LONDON (Reuters) - With the pandemic having pushed any talk of austerity to the sidelines, the race is on in Europe to spend its economies out of recession and back to some semblance of normality.
While the total cash being thrown at the challenge amounts to trillions of euros, that masks deep national differences between the amount and type of aid on offer.
In short, the rich north is able to prop up essential parts of the economy with cash that will never have to be paid back while the poorer south is more reliant on providing short-term relief in the form loans and temporary tax holidays.
To be sure, the purpose of the European Union’s 750-billion-euro joint recovery fund is to iron out such differences and make sure the wealth gap doesn’t get larger. But that money will only become available from next year, and even then only slowly.
In the meantime, national differences prevail.
Brussels-based think tank Bruegel puts the total amount of outright, non-repayable support Germany has been able to offer its companies and citizens at 8.3% of its economic output - not far short of the 9.1% figure in the United States.
That includes 100 billion euros to recapitalise and buy stakes in companies affected by coronavirus, 23.5 billion in wage subsidies for those working on reduced hours, and 18 billion in direct grants to small companies in greatest need.
Contrast that with the far less generous amounts on offer in the economies that were at the centre of the 2009 sovereign debt crisis: Portugal’s direct stimulus aid totals just 2.5% of output, Greece’s 3.1%, Spain’s 3.7% and Italy’s 3.4%.
Graphic: Government support to Europe's economies -
For an interactive version of the above graphic see tmsnrt.rs/3jTsUP7
Rome offered a massive 220 billion-plus euros worth of moratoriums on the loans and mortgages of small companies - but as things stand, come end-January they will have to carry on where they left off with loans just as big as before.
Madrid faces a similar dilemma. The government there backed credits of 140 billion euros to businesses and banks negotiated grace periods with companies on repayment schedules.

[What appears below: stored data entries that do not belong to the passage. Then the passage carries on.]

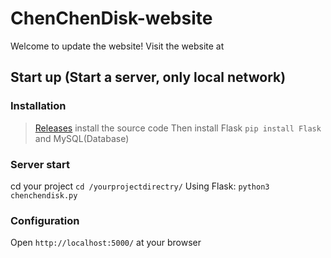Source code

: # ChenChenDisk-website
Welcome to update the website!
Visit the website at 
## Start up (Start a server, only local network)
### Installation
> [Releases](https://github.com/ChenChenTown/ChenChenDisk-website/releases) install the source code
Then install Flask ```pip install Flask``` and MySQL(Database)
### Server start 
cd your project ```cd /yourprojectdirectry/```
Using Flask: ```python3 chenchendisk.py```
### Configuration
Open ```http://localhost:5000/``` at your browser
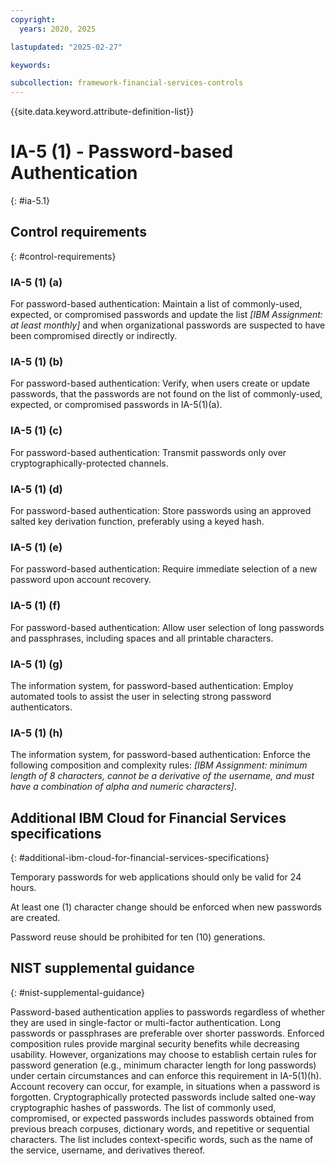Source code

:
 ```yaml
---
copyright:
  years: 2020, 2025

lastupdated: "2025-02-27"

keywords:

subcollection: framework-financial-services-controls
---
```


{{site.data.keyword.attribute-definition-list}}

# IA-5 (1) -  Password-based Authentication
{: #ia-5.1}

## Control requirements
{: #control-requirements}



### IA-5 (1) (a)


For password-based authentication:
Maintain a list of commonly-used, expected, or compromised passwords and update the list _[IBM Assignment: at least monthly]_ and when organizational passwords are suspected to have been compromised directly or indirectly.


### IA-5 (1) (b)


For password-based authentication:
Verify, when users create or update passwords, that the passwords are not found on the list of commonly-used, expected, or compromised passwords in IA-5(1)(a).


### IA-5 (1) (c)


For password-based authentication:
Transmit passwords only over cryptographically-protected channels.


### IA-5 (1) (d)


For password-based authentication:
Store passwords using an approved salted key derivation function, preferably using a keyed hash.


### IA-5 (1) (e)


For password-based authentication:
Require immediate selection of a new password upon account recovery.


### IA-5 (1) (f)


For password-based authentication:
Allow user selection of long passwords and passphrases, including spaces and all printable characters.


### IA-5 (1) (g)


The information system, for password-based authentication:
Employ automated tools to assist the user in selecting strong password authenticators.


### IA-5 (1) (h)


The information system, for password-based authentication:
Enforce the following composition and complexity rules: _[IBM Assignment: minimum length of 8 characters, cannot be a derivative of the username, and must have a combination of alpha and numeric characters]_.






## Additional IBM Cloud for Financial Services specifications
{: #additional-ibm-cloud-for-financial-services-specifications}

Temporary passwords for web applications should only be valid for 24 hours. 

At least one (1) character change should be enforced when new passwords are created. 

Password reuse should be prohibited for ten (10) generations.







## NIST supplemental guidance
{: #nist-supplemental-guidance}

Password-based authentication applies to passwords regardless of whether they are used in single-factor or multi-factor authentication. Long passwords or passphrases are preferable over shorter passwords. Enforced composition rules provide marginal security benefits while decreasing usability. However, organizations may choose to establish certain rules for password generation (e.g., minimum character length for long passwords) under certain circumstances and can enforce this requirement in IA-5(1)(h). Account recovery can occur, for example, in situations when a password is forgotten. Cryptographically protected passwords include salted one-way cryptographic hashes of passwords. The list of commonly used, compromised, or expected passwords includes passwords obtained from previous breach corpuses, dictionary words, and repetitive or sequential characters. The list includes context-specific words, such as the name of the service, username, and derivatives thereof.
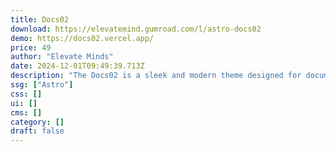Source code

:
 ```yaml
---
title: Docs02
download: https://elevatemind.gumroad.com/l/astro-docs02
demo: https://docs02.vercel.app/
price: 49
author: "Elevate Minds"
date: 2024-12-01T09:49:39.713Z
description: "The Docs02 is a sleek and modern theme designed for documentation sites. It offers a clean layout, beautiful typography, and a focus on readability to ensure that your documentation shines. It is made from Astro Starlight, providing a foundation for its design and functionality. Astro Starlight is a versatile framework for building full-featured documentation themes."
ssg: ["Astro"]
css: []
ui: []
cms: []
category: []
draft: false
---
```

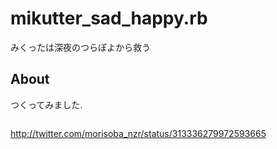 # mikutter_sad_happy.rb
みくったは深夜のつらぽよから救う

## About
つくってみました.
```
```
http://twitter.com/morisoba_nzr/status/313336279972593665
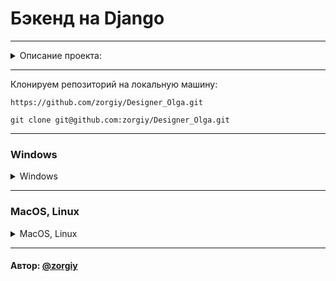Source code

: # Бэкенд на Django
___

<details><summary>Описание проекта:</summary>

<br>Unit Tests</br>
<br>Filters, Search, Ordering</br>
<br>OAuth</br>
<br>CRUD через REST Framework</br>
<br>Permissions</br>
<br>Like, Bookmarks, Rating</br>
<br>Annotate и агрегация</br>
<br>Оптимизация SQL запросов в ORM</br>
<br>Кеширующие поля</br>
</details>

___
Клонируем репозиторий на локальную машину:

```
https://github.com/zorgiy/Designer_Olga.git
```
```
git clone git@github.com:zorgiy/Designer_Olga.git
```
___
### Windows
<details><summary>Windows</summary>

Устанавливаем виртуальное окружение:

```
python -m venv env
```
Активируем виртуальное окружение:

```
source env/Scripts/activate
```
Установить зависимости из файла requirements.txt:
```
python -m pip install --upgrade pip
```
```
pip install -r requirements.txt
```

Выполнить миграции:

```
python manage.py migrate
```

Запустить проект:

```
python manage.py runserver localhost:80
```
</details>

___
### MacOS, Linux
<details><summary>MacOS, Linux</summary>

Устанавливаем виртуальное окружение:

```
python3 -m venv env
```
Активируем виртуальное окружение:

```
source env/bin/activate
```



Установить зависимости из файла requirements.txt:
```
python3 -m pip install --upgrade pip
```
```
pip install -r requirements.txt
```

Выполнить миграции:

```
python3 manage.py migrate
```

Запустить проект:

```
python3 manage.py runserver localhost:80
```
</details>

___
#### Автор: [@zorgiy](https://github.com/zorgiy)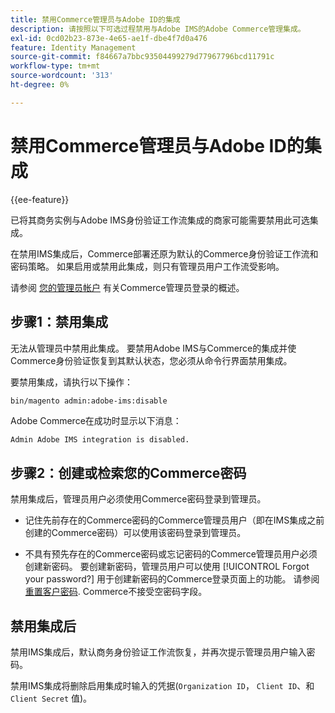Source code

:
 ```yaml
---
title: 禁用Commerce管理员与Adobe ID的集成
description: 请按照以下可选过程禁用与Adobe IMS的Adobe Commerce管理集成。
exl-id: 0cd02b23-873e-4e65-ae1f-dbe4f7d0a476
feature: Identity Management
source-git-commit: f84667a7bbc93504499279d77967796bcd11791c
workflow-type: tm+mt
source-wordcount: '313'
ht-degree: 0%

---
```


# 禁用Commerce管理员与Adobe ID的集成

{{ee-feature}}

已将其商务实例与Adobe IMS身份验证工作流集成的商家可能需要禁用此可选集成。

在禁用IMS集成后，Commerce部署还原为默认的Commerce身份验证工作流和密码策略。 如果启用或禁用此集成，则只有管理员用户工作流受影响。

请参阅 [您的管理员帐户](https://experienceleague.adobe.com/docs/commerce-admin/start/admin/admin-signin.html) 有关Commerce管理员登录的概述。

## 步骤1：禁用集成

无法从管理员中禁用此集成。 要禁用Adobe IMS与Commerce的集成并使Commerce身份验证恢复到其默认状态，您必须从命令行界面禁用集成。

要禁用集成，请执行以下操作：

```bash
bin/magento admin:adobe-ims:disable
```

Adobe Commerce在成功时显示以下消息：

```terminal
Admin Adobe IMS integration is disabled.
```

## 步骤2：创建或检索您的Commerce密码

禁用集成后，管理员用户必须使用Commerce密码登录到管理员。

* 记住先前存在的Commerce密码的Commerce管理员用户（即在IMS集成之前创建的Commerce密码）可以使用该密码登录到管理员。

* 不具有预先存在的Commerce密码或忘记密码的Commerce管理员用户必须创建新密码。 要创建新密码，管理员用户可以使用 [!UICONTROL Forgot your password?] 用于创建新密码的Commerce登录页面上的功能。 请参阅 [重置客户密码](https://experienceleague.adobe.com/docs/commerce-admin/customers/customer-accounts/configure/password-reset.html). Commerce不接受空密码字段。

## 禁用集成后

禁用IMS集成后，默认商务身份验证工作流恢复，并再次提示管理员用户输入密码。

禁用IMS集成将删除启用集成时输入的凭据(`Organization ID`， `Client ID`、和 `Client Secret` 值)。
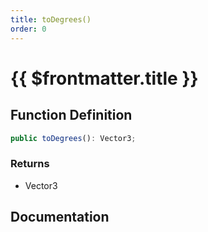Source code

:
 ```yaml
---
title: toDegrees()
order: 0
---
```


# {{ $frontmatter.title }}

<!--@include: ./toDegrees_partial_header.md-->

## Function Definition

```ts
public toDegrees(): Vector3;
```

### Returns

* Vector3

## Documentation

<!--@include: ./toDegrees_partial_footer.md-->
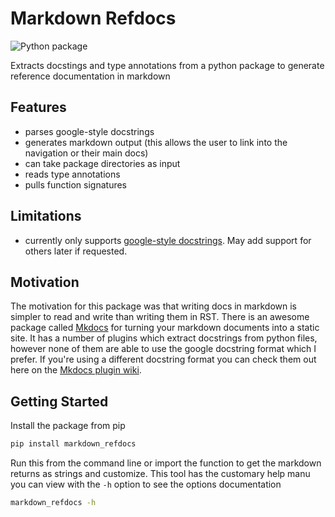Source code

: # Markdown Refdocs

![Python package](https://github.com/creisle/markdown_refdocs/workflows/Python%20package/badge.svg?branch=master)

Extracts docstings and type annotations from a python package to generate reference documentation in markdown

## Features

- parses google-style docstrings
- generates markdown output (this allows the user to link into the navigation or their main docs)
- can take package directories as input
- reads type annotations
- pulls function signatures

## Limitations

- currently only supports [google-style docstrings](http://google.github.io/styleguide/pyguide.html#38-comments-and-docstrings). May add support for others later if requested.

## Motivation

The motivation for this package was that writing docs in
markdown is simpler to read and write than writing them in RST. There is an awesome package called
[Mkdocs](https://www.mkdocs.org/) for turning your markdown documents into a static site. It has a
number of plugins which extract docstrings from python files, however none of them
are able to use the google docstring format which I prefer. If you're using a different docstring
format you can check them out here on the [Mkdocs plugin wiki](https://github.com/mkdocs/mkdocs/wiki/MkDocs-Plugins#api-documentation-building).

## Getting Started

Install the package from pip

```bash
pip install markdown_refdocs
```

Run this from the command line or import the function to get the markdown returns as strings and
customize. This tool has the customary help manu you can view with the `-h` option to see the
options documentation

```bash
markdown_refdocs -h
```



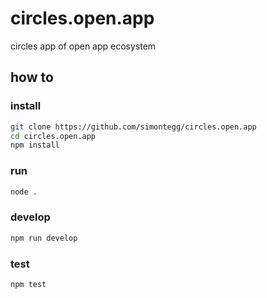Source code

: # circles.open.app

circles app of open app ecosystem

## how to

### install

```bash
git clone https://github.com/simontegg/circles.open.app
cd circles.open.app
npm install
```

### run

```bash
node .
```

### develop

```bash
npm run develop
```


### test

```bash
npm test
```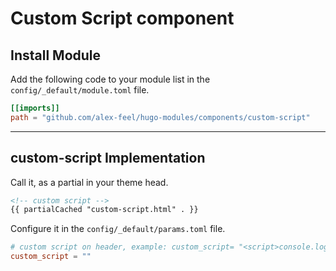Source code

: # Custom Script component

## Install Module

Add the following code to your module list in the `config/_default/module.toml` file.

```toml
[[imports]]
path = "github.com/alex-feel/hugo-modules/components/custom-script"
```

<hr>

## custom-script Implementation

Call it, as a partial in your theme head.

```html
<!-- custom script -->
{{ partialCached "custom-script.html" . }}
```

Configure it in the `config/_default/params.toml` file.

```toml
# custom script on header, example: custom_script= "<script>console.log(\"Hello World\")</script>"
custom_script = ""
```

But as those grace periods start to run out, concerns are rising of a wave of bankruptcies and Spain is seeking to offer more help.
Friday’s news of a much stronger-than-expected rebound in the eurozone economy in the third quarter therefore only tells half of the story - coming before a second wave of infections took hold in October and with even the poorest economies still benefiting from state support.
As new restrictions start to hit activity, the bleakest could be yet to come.
Graphic: Euro zone GDP -
(This story refiles to correct typo in headline)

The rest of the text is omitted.